Over the next few years, Nowinski started digging into the scientific literature on repeated concussions. He even wrote a book, Head Games, on the topic. “I realized that if everybody knew what I was learning about brain trauma and sports, we would change how we played the games,” he says. Then, in 2007, he teamed up with Robert Cantu, a neurosurgeon at Emerson Hospital in Massachusetts, to launch the Sports Legacy Institute to study the treatment and prevention of brain trauma in athletes. In 2008, the Institute joined forces with Boston University School of Medicine, forming the Center for the Study of Traumatic Encephalopathy, to which more than 350 current and former athletes, including 60 retired NFL players, have pledged to donate their brains for study. Many of the athletes have also agreed to be monitored over the years for mental and physical changes.

Nowinski pointing to scan of a 50-year-old former NFL player’s brain (yellow) next to a control (blue).
Nowinski pointing to scan of a 50-year-old former NFL player’s brain (yellow) next to a control (blue).
ACQUIRED BRAIN INJURY IRELAND

Blows to the head are a common occurrence in contact sports, including football, hockey, and boxing, among others. Concussions can result in headaches and transient neurological impairment, but the effects are usually short-lived, and the vast majority of patients recover within a week or two. Some individuals, however, particularly those who have suffered repeated blows, may appear to have recovered but later suffer more serious, progressively worsening effects, including personality changes, memory problems, difficulty processing information, and even full-blown dementia. (See “Vital Signs,” The Scientist, April 2011 and “Personalized Athletics,” The Scientist, August 2011.)

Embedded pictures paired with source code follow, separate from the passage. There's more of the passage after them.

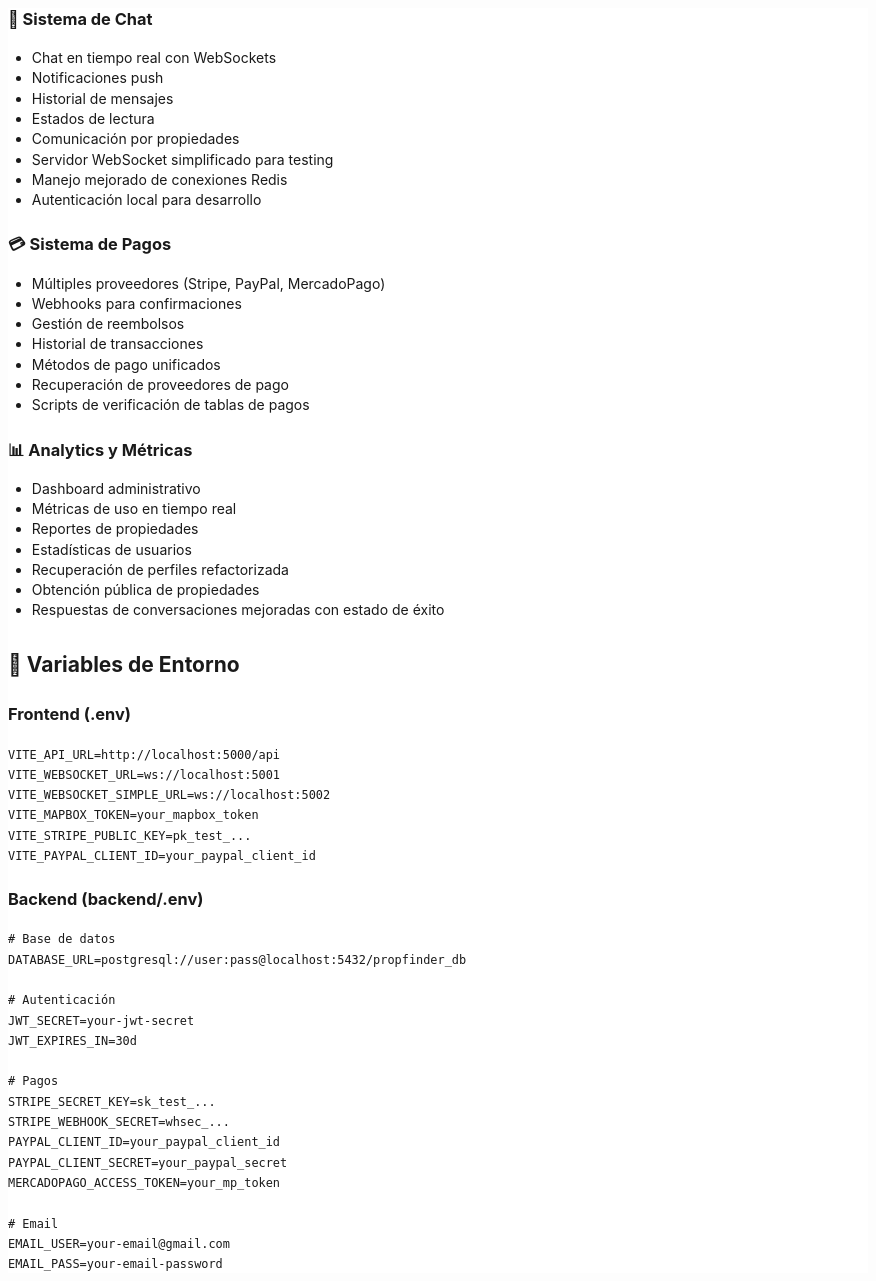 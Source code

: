 ### 💬 Sistema de Chat

- Chat en tiempo real con WebSockets
- Notificaciones push
- Historial de mensajes
- Estados de lectura
- Comunicación por propiedades
- Servidor WebSocket simplificado para testing
- Manejo mejorado de conexiones Redis
- Autenticación local para desarrollo

### 💳 Sistema de Pagos

- Múltiples proveedores (Stripe, PayPal, MercadoPago)
- Webhooks para confirmaciones
- Gestión de reembolsos
- Historial de transacciones
- Métodos de pago unificados
- Recuperación de proveedores de pago
- Scripts de verificación de tablas de pagos

### 📊 Analytics y Métricas

- Dashboard administrativo
- Métricas de uso en tiempo real
- Reportes de propiedades
- Estadísticas de usuarios
- Recuperación de perfiles refactorizada
- Obtención pública de propiedades
- Respuestas de conversaciones mejoradas con estado de éxito

## 🔧 Variables de Entorno

### Frontend (.env)

```env
VITE_API_URL=http://localhost:5000/api
VITE_WEBSOCKET_URL=ws://localhost:5001
VITE_WEBSOCKET_SIMPLE_URL=ws://localhost:5002
VITE_MAPBOX_TOKEN=your_mapbox_token
VITE_STRIPE_PUBLIC_KEY=pk_test_...
VITE_PAYPAL_CLIENT_ID=your_paypal_client_id
```

### Backend (backend/.env)

```env
# Base de datos
DATABASE_URL=postgresql://user:pass@localhost:5432/propfinder_db

# Autenticación
JWT_SECRET=your-jwt-secret
JWT_EXPIRES_IN=30d

# Pagos
STRIPE_SECRET_KEY=sk_test_...
STRIPE_WEBHOOK_SECRET=whsec_...
PAYPAL_CLIENT_ID=your_paypal_client_id
PAYPAL_CLIENT_SECRET=your_paypal_secret
MERCADOPAGO_ACCESS_TOKEN=your_mp_token

# Email
EMAIL_USER=your-email@gmail.com
EMAIL_PASS=your-email-password
```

In 1928, Essex County, New Jersey, medical examiner Harrison  Martland first described the symptoms associated with repeated head trauma, dubbing the condition “punch drunk.” Until recently, it was almost exclusively studied among professional boxers, and in 1937 was given a new name: dementia pugilistica. The disease now goes by the name of chronic traumatic encephalopathy (CTE), and the symptoms and neurological characteristics that define it are finally coming into focus.

After reviewing documented autopsies of CTE patients, Nowinski and his colleagues found that several of their brain regions had degenerated, including the frontal lobes, medial temporal lobes, hippocampus, amygdala, and brainstem. The researchers also noted the accumulation of abnormal protein deposits known as tau-immunoreactive neurofibrillary tangles—similar to those found in Alzheimer’s patients, but with a distinct distribution in the brain—and other microscopic abnormalities.

Daniel Amen, founder of Amen Clinics, Inc., which specializes in brain health, uses two different tests to measure blood flow and electrical activity in the brains of living head-trauma patients. In more than 100 active and retired NFL players, Amen’s team found consistent decreases in brain activity in the prefrontal cortex, both temporal lobe poles, and the cerebellum.

This August, neurosurgeons Joe Maroon and Russell Blaylock published the first comprehensive theory regarding CTE’s pathogenesis (Surgical Neurology International, 2:107, 2011). The pair proposed that CTE results from the body’s innate immune response working in overdrive. “If you get a splinter under your fingernail, within seconds it becomes red, hot, swollen, and painful,” says Maroon, a clinician and lecturer at the University of Pittsburgh Medical Center and the Pittsburgh Steelers’ team neurosurgeon. “We believe there’s a similar inflammatory response in the brain with a traumatic insult.” Specifically, neuronal support cells called microglia release cytokines, chemokines, and other agents that cause neural inflammation. Normally, this response is neuroprotective, Maroon says, but “if you get repetitive blows to the head before the brain has healed, this normal repair process gets stuck in the accelerated mode and continues to pour out inflammatory agents, which leads to neurodegeneration and CTE.”

But the mechanism of CTE is not the only unanswered question, Nowinski says: “We don’t have diagnostic criteria in living people, so we don’t have a test and we don’t have treatment.”  As a result, the disease is grossly underdiagnosed, often confused with Alzheimer’s disease or ALS. But “there’s a certain pattern of atrophy with CTE,” he says. “In theory, we should be able to diagnosis it off imaging.”